Saved data entries:
☆ ☆ ☆ ☆ ☆ ☆ ☆
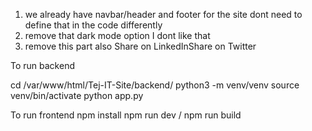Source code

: 1. we already have navbar/header and footer for the site dont need to define that in the code differently
2. remove that dark mode option I dont like that
3. remove this part also Share on LinkedInShare on Twitter

To run backend

cd /var/www/html/Tej-IT-Site/backend/
python3 -m venv/venv
source venv/bin/activate
python app.py

To run frontend 
npm install
npm run dev / npm run build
☆ ☆ ☆ ☆ ☆ ☆ ☆
The task:
Copy each entry above exactly; drop the pictures.

Answer section:
Source code

: 1. we already have navbar/header and footer for the site dont need to define that in the code differently
2. remove that dark mode option I dont like that
3. remove this part also Share on LinkedInShare on Twitter

To run backend

cd /var/www/html/Tej-IT-Site/backend/
python3 -m venv/venv
source venv/bin/activate
python app.py

To run frontend 
npm install
npm run dev / npm run build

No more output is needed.